The striking workers in question, however, are the ones who provide that service to the NYT. It's unclear what services other than AI tools Perplexity could offer or why they would not amount to replacing the workers in question.
On Friday, Perplexity launched an election information hub that relies on data from The Associated Press and Democracy Works to provide live updates and information about the 2024 US general election.
"Starting Tuesday, we'll be offering live updates on elections using data from The Associated Press so you can stay informed on presidential, senate, and house races at both a state and national level," Perplexity wrote in a blog post.
The site will pull data from data sources (called APIs) hosted by the two organisations. Perplexity's hub currently provides interactive information on voting requirements, poll times, and summaries about ballot measures, candidates, policy positions, and endorsements. Users can ask questions about the information, similar to a chatbot like ChatGPT.
Wary about accidentally providing misinformation, competitor AI assistants from OpenAI, Google, and Anthropic currently direct users elsewhere or decline to answer election questions.

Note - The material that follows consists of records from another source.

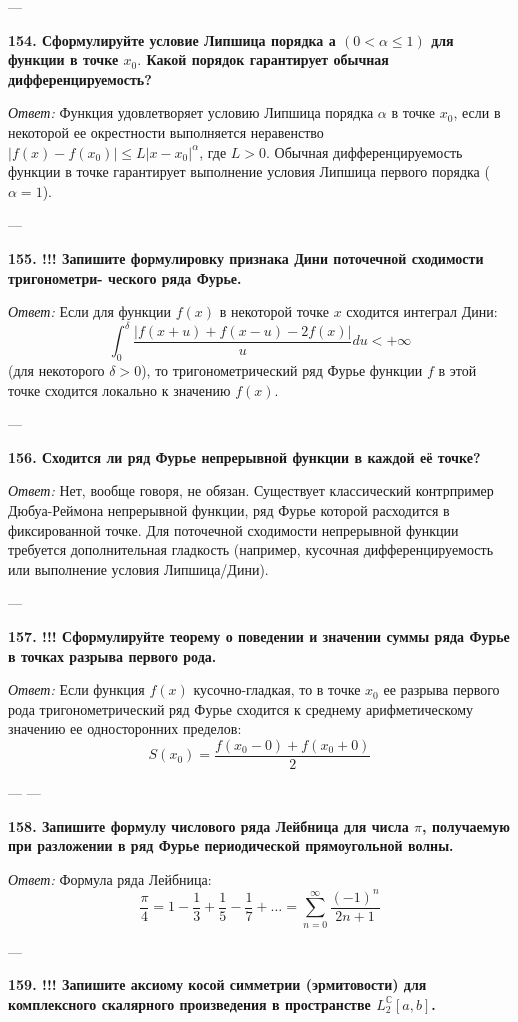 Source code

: \documentclass{article}
\begin{document}
---

\textbf{154. Сформулируйте условие Липшица порядка а $(0<\alpha\le1)$ для функции в точке $x_{0}.$ Какой порядок гарантирует обычная дифференцируемость?}

\textit{Ответ:} Функция удовлетворяет условию Липшица порядка $\alpha$ в точке $x_0$, если в некоторой ее окрестности выполняется неравенство $|f(x) - f(x_0)| \le L |x - x_0|^\alpha$, где $L > 0$. Обычная дифференцируемость функции в точке гарантирует выполнение условия Липшица первого порядка ($\alpha = 1$).

---

\textbf{155. !!! Запишите формулировку признака Дини поточечной сходимости тригонометри- ческого ряда Фурье.}

\textit{Ответ:} Если для функции $f(x)$ в некоторой точке $x$ сходится интеграл Дини:
$$ \int_0^\delta \frac{|f(x+u) + f(x-u) - 2f(x)|}{u} du < +\infty $$
(для некоторого $\delta > 0$), то тригонометрический ряд Фурье функции $f$ в этой точке сходится локально к значению $f(x)$.

---

\textbf{156. Сходится ли ряд Фурье непрерывной функции в каждой её точке?}

\textit{Ответ:} Нет, вообще говоря, не обязан. Существует классический контрпример Дюбуа-Реймона непрерывной функции, ряд Фурье которой расходится в фиксированной точке. Для поточечной сходимости непрерывной функции требуется дополнительная гладкость (например, кусочная дифференцируемость или выполнение условия Липшица/Дини).

---

\textbf{157. !!! Сформулируйте теорему о поведении и значении суммы ряда Фурье в точках разрыва первого рода.}

\textit{Ответ:} Если функция $f(x)$ кусочно-гладкая, то в точке $x_0$ ее разрыва первого рода тригонометрический ряд Фурье сходится к среднему арифметическому значению ее односторонних пределов:
$$ S(x_0) = \frac{f(x_0 - 0) + f(x_0 + 0)}{2} $$

---
---

\textbf{158. Запишите формулу числового ряда Лейбница для числа $\pi$, получаемую при разложении в ряд Фурье периодической прямоугольной волны.}

\textit{Ответ:} Формула ряда Лейбница:
$$ \frac{\pi}{4} = 1 - \frac{1}{3} + \frac{1}{5} - \frac{1}{7} + \dots = \sum_{n=0}^{\infty} \frac{(-1)^n}{2n+1} $$

---

\textbf{159. !!! Запишите аксиому косой симметрии (эрмитовости) для комплексного скалярного произведения в пространстве $L_{2}^{\mathbb{C}}[a,b]$.}
\end{document}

OpenAI's ChatGPT Search directs election result queries to The Associated Press and Reuters. Perplexity describes its new elections hub as "an entry point for understanding key issues."
But like other AI models, Perplexity can produce confabulations (plausible incorrect information) when generating responses. That could present an accuracy problem because the site's Voter Guide service uses AI language models to summarise and interpret information pulled from the web.